REBAR: Retrieval-Based Reconstruction for Time-series Contrastive Learning

TL;DR

This work proposes a novel method of using a learned measure, the Retrieval-Based Reconstruction (REBAR) measure, that measures the similarity between two sequences as the reconstruction error that results from reconstructing one sequence with retrieved information from the other.

Abstract

The success of self-supervised contrastive learning hinges on identifying positive data pairs, such that when they are pushed together in embedding space, the space encodes useful information for subsequent downstream tasks. Constructing positive pairs is non-trivial as the pairing must be similar enough to reflect a shared semantic meaning, but different enough to capture within-class variation. Classical approaches in vision use augmentations to exploit well-established invariances to construct positive pairs, but invariances in the time-series domain are much less obvious. In our work, we propose a novel method of using a learned measure for identifying positive pairs. Our Retrieval-Based Reconstruction (REBAR) measure measures the similarity between two sequences as the reconstruction error that results from reconstructing one sequence with retrieved information from the other. Then, if the two sequences have high REBAR similarity, we label them as a positive pair.
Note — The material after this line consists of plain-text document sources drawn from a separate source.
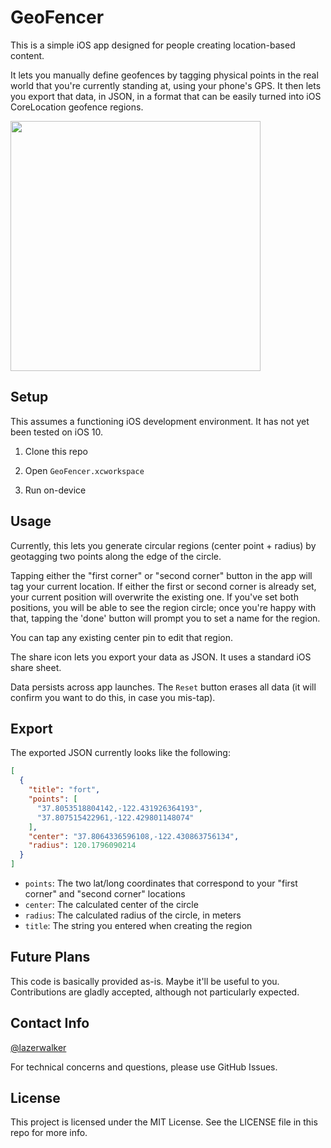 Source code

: # GeoFencer

This is a simple iOS app designed for people creating location-based content.

It lets you manually define geofences by tagging physical points in the real world that you're currently standing at, using your phone's GPS. It then lets you export that data, in JSON, in a format that can be easily turned into iOS CoreLocation geofence regions.

<img src="https://raw.github.com/lazerwalker/geofencer/master/screenshot.jpg" data-canonical-src="https://raw.github.com/lazerwalker/geofencer/master/screenshot.jpg" height="400" />

## Setup

This assumes a functioning iOS development environment. It has not yet been tested on iOS 10.

1. Clone this repo

2. Open `GeoFencer.xcworkspace`

3. Run on-device


## Usage

Currently, this lets you generate circular regions (center point + radius) by geotagging two points along the edge of the circle. 

Tapping either the "first corner" or "second corner" button in the app will tag your current location. If either the first or second corner is already set, your current position will overwrite the existing one. If you've set both positions, you will be able to see the region circle; once you're happy with that, tapping the 'done' button will prompt you to set a name for the region.

You can tap any existing center pin to edit that region.

The share icon lets you export your data as JSON. It uses a standard iOS share sheet.

Data persists across app launches. The `Reset` button erases all data (it will confirm you want to do this, in case you mis-tap).

## Export

The exported JSON currently looks like the following:

```json
[
  {
    "title": "fort",
    "points": [
      "37.8053518804142,-122.431926364193",
      "37.807515422961,-122.429801148074"
    ],
    "center": "37.8064336596108,-122.430863756134",
    "radius": 120.1796090214
  }
]
```

* `points`: The two lat/long coordinates that correspond to your "first corner" and "second corner" locations
* `center`: The calculated center of the circle
* `radius`: The calculated radius of the circle, in meters
* `title`: The string you entered when creating the region

## Future Plans

This code is basically provided as-is. Maybe it'll be useful to you. Contributions are gladly accepted, although not particularly expected.


## Contact Info

[@lazerwalker](https://twitter.com/lazerwalker)

For technical concerns and questions, please use GitHub Issues.

## License

This project is licensed under the MIT License. See the LICENSE file in this repo for more info.
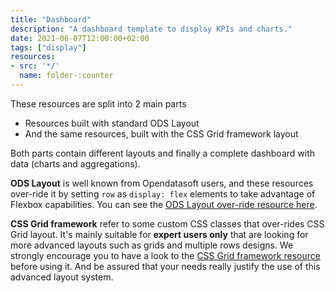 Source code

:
```yaml
---
title: "Dashboard"
description: "A dashboard template to display KPIs and charts."
date: 2021-06-07T12:00:00+02:00
tags: ["display"]
resources:
- src: '*/'
  name: folder-:counter
---
```


These resources are split into 2 main parts

- Resources built with standard ODS Layout
- And the same resources, built with the CSS Grid framework layout

Both parts contain different layouts and finally a complete dashboard with data (charts and aggregations).

**ODS Layout** is well known from Opendatasoft users, and these resources over-ride it by setting `row` as `display: flex` 
elements to take advantage of Flexbox capabilities. You can see the [ODS Layout over-ride resource here](/page-templates/ods-layout-over-ride).

**CSS Grid framework** refer to some custom CSS classes that over-rides CSS Grid layout. It's mainly suitable for **expert users only** that are looking for more advanced layouts such as grids and multiple rows designs. 
We strongly encourage you to have a look to the [CSS Grid framework resource](/page-templates/css-grid-framework) before using it. And be assured that your needs really justify the use of this advanced layout system.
Through validation experiments, we show that the REBAR error is a predictor of mutual class membership. Once integrated into a contrastive learning framework, our REBAR method learns an embedding that achieves state-of-the-art performance on downstream tasks across various modalities.

Figures (23)

• Figure 1: This figure demonstrates the intuition of our Retrieval-Based Reconstruction (REBAR) approach. If we can successfully retrieve information from another subsequence to aid in reconstruction, then the two subsequences should form a positive pair in a contrastive learning framework. We first use the context-window, designated by the grey box, of Walk Subseq 1 to query for information in Walk Subseq 2 or in Sit Subseq. Upper b) shows that the context window in Walk Subseq 2 provides a good match with a similar double peak motif, leading to a good reconstruction. Lower b) shows that Sit Subseq has no matching motif, leading to a poor reconstruction.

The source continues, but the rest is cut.